- TASK TO COMPLETE
Only the lines below starting at the one containing "此前，12月4日，安邦保险以" and ending at the one containing "有消息称，在安邦保险入股前，" belong in the answer, each copied exactly.

[Dataset entries]
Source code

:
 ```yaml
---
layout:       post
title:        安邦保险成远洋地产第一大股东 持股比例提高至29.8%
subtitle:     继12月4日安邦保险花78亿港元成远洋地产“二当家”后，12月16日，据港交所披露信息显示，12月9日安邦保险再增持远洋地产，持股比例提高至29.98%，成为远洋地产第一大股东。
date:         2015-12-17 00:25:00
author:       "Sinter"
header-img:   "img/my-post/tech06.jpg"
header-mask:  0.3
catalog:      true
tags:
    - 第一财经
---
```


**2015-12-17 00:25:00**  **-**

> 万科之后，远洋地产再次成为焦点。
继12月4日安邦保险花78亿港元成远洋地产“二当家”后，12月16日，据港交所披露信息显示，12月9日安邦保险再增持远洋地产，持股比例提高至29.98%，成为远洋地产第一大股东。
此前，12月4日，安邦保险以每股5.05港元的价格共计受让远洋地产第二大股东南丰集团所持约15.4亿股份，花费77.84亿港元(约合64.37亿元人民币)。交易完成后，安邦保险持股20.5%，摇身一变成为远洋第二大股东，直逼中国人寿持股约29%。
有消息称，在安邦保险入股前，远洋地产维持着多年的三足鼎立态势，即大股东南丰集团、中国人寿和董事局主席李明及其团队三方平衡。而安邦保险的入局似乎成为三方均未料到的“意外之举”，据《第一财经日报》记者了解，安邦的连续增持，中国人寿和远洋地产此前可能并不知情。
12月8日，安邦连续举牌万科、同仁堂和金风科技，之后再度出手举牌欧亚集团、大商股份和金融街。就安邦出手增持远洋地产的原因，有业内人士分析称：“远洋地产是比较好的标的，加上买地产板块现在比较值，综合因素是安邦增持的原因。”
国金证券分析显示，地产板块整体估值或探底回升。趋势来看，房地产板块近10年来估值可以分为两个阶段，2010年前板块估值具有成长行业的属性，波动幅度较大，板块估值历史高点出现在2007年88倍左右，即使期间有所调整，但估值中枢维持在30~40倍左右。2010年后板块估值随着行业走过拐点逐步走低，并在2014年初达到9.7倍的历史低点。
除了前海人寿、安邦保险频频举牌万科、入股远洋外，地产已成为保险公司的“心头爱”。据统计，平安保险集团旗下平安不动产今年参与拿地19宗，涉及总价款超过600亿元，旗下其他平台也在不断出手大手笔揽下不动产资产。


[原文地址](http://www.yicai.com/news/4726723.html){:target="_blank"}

- RESPONSE TO THIS TASK
此前，12月4日，安邦保险以每股5.05港元的价格共计受让远洋地产第二大股东南丰集团所持约15.4亿股份，花费77.84亿港元(约合64.37亿元人民币)。交易完成后，安邦保险持股20.5%，摇身一变成为远洋第二大股东，直逼中国人寿持股约29%。
有消息称，在安邦保险入股前，远洋地产维持着多年的三足鼎立态势，即大股东南丰集团、中国人寿和董事局主席李明及其团队三方平衡。而安邦保险的入局似乎成为三方均未料到的“意外之举”，据《第一财经日报》记者了解，安邦的连续增持，中国人寿和远洋地产此前可能并不知情。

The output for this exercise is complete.